Scan the listing for the word "Menge", and copy out each line where it is found.

=== Data for this task ===
□ □ □ □

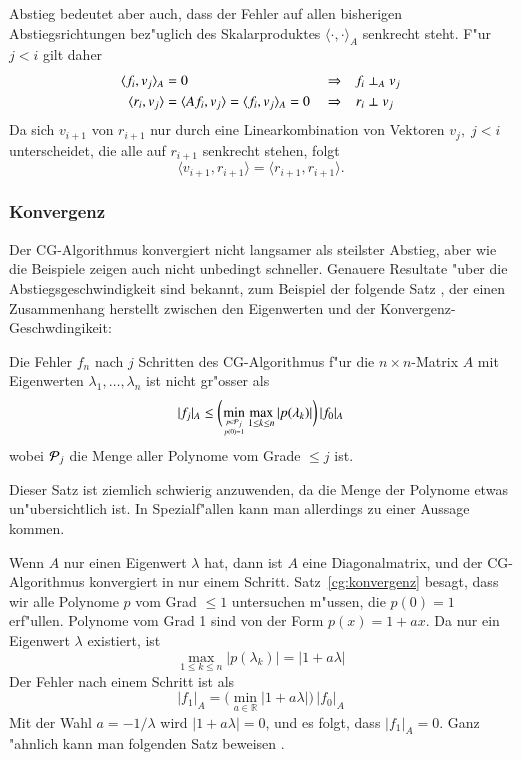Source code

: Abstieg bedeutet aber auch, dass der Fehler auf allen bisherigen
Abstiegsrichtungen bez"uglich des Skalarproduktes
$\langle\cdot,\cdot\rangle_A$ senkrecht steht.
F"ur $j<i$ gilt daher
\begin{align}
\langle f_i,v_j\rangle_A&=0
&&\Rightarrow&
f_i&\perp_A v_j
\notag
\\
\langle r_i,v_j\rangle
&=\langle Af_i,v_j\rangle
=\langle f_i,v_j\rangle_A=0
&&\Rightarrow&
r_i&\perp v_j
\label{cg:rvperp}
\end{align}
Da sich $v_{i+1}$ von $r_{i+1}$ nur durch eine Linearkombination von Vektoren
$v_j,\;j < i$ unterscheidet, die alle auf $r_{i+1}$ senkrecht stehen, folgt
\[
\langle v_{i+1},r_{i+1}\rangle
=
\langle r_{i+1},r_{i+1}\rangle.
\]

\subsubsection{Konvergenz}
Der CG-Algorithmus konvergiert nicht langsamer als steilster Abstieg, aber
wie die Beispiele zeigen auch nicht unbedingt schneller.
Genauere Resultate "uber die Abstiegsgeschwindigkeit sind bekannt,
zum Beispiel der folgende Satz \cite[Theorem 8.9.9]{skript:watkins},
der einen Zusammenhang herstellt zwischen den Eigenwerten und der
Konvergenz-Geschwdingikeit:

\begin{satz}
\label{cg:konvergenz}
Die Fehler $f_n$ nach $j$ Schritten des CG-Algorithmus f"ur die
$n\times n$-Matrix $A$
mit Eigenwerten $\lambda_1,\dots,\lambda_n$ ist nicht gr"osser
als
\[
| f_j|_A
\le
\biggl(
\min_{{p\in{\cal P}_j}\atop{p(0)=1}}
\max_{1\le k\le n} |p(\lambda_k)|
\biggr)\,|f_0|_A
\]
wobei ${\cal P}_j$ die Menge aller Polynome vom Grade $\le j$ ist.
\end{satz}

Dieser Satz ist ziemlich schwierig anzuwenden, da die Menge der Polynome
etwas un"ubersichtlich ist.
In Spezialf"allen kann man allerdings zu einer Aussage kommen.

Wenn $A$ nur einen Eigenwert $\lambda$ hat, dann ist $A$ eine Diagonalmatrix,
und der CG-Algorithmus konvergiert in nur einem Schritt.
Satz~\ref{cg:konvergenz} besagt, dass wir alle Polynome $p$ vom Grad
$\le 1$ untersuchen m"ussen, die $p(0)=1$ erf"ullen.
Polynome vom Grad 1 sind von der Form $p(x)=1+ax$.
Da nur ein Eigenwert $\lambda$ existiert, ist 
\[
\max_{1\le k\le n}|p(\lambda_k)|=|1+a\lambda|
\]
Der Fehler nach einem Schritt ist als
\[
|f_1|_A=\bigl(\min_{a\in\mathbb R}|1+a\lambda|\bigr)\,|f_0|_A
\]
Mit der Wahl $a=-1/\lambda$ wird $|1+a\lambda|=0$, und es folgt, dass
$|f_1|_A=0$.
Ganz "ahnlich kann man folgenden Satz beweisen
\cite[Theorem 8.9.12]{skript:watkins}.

□ □ □ □

=== Output ===
wobei ${\cal P}_j$ die Menge aller Polynome vom Grade $\le j$ ist.
Dieser Satz ist ziemlich schwierig anzuwenden, da die Menge der Polynome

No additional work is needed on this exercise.